But as I thought about it later, especially on International Women’s Day. He empowered this young woman in front of this entire international press corps. Because he could easily say to her, stop, I am going to do this. I am Nelson Mandela, he empowered this woman. I’m sure she remembers this in a different way than I do. But just the fact that Nelson Mandela called her the boss and I listened to what she said. So kind of as the years went on, I didn’t get my autograph.
But I think I got something a lot more important. And here is this great man, empowering this young woman, and who knows. I don’t know her name, but in my mind, in my heart, I always felt that she went on to higher things. Because she was endorsed by Nelson Mandela.
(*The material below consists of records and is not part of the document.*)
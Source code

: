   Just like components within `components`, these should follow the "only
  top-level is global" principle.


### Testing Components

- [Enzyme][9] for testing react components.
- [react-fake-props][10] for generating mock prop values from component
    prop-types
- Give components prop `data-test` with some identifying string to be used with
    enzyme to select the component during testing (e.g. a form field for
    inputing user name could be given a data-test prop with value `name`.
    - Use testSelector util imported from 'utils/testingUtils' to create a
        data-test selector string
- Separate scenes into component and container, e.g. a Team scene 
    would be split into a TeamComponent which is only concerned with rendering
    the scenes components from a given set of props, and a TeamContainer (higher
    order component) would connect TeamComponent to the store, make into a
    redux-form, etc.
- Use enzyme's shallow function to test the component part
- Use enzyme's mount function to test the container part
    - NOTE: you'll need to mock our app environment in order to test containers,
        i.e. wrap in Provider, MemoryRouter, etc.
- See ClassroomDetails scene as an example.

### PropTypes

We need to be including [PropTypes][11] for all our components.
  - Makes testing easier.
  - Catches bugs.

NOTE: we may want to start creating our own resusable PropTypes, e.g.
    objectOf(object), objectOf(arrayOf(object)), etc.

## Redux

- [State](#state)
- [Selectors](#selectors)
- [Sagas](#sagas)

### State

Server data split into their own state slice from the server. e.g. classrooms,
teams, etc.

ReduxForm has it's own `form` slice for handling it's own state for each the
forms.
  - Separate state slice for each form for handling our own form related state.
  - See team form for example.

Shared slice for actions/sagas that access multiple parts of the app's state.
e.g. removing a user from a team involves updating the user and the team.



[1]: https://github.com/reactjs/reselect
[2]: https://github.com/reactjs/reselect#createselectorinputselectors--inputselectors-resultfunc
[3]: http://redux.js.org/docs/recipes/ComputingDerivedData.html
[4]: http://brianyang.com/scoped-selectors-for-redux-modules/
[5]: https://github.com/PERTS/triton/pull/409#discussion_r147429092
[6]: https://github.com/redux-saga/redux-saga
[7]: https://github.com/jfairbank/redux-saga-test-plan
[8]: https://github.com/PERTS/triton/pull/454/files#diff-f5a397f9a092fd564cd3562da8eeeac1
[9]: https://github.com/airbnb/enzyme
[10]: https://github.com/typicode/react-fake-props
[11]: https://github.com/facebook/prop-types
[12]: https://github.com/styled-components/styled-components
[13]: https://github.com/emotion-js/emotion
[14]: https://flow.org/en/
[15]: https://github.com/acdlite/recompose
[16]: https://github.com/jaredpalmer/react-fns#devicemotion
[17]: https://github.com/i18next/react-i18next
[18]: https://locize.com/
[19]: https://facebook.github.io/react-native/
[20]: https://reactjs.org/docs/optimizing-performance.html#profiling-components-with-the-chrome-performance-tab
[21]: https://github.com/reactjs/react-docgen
That’s amazing. And I love the way that you framed that. That he empowered her when he said that because it’s true. Words are very powerful.
Yes, yes. He could have diminished her. But he looked at her up.
Which is amazing. Oh, my gosh, what an experience. You’ve had it. I know. There’s many, many more. Now, here’s my big question. What did you want to be Reggie, when you grew up?
I think I’ve gotten that question more. My dad was a preacher. And I always thought I would fall in his footsteps. I would get when I was 10 years old, I was just talking to my sister free to the other day. We were talking about this, I did this, probably maybe not every Sunday, but a lot of Sundays. You always want to emulate your dad, If he’s a preacher, you want to do that. If he’s a cop, you want to be a police officer, I would get a little table and I would gather all of my neighborhood friends and I would get the family Bible.
And I would preach a sermon, I would read from the Bible. In fact, Mrs. Patterson, my mother’s friend next-door neighbor, just like family. She would pull her chair on her front porch to listen to me. I didn’t know this until one time she called Mrs. Patterson called my mother and she said, Mr. Solomon, I just want to tell you, your son is in the front yard. And he is preaching. Like I’ve never heard an adult preach before. But I did not go that path, because I just felt I could do more through the media telling my story that way.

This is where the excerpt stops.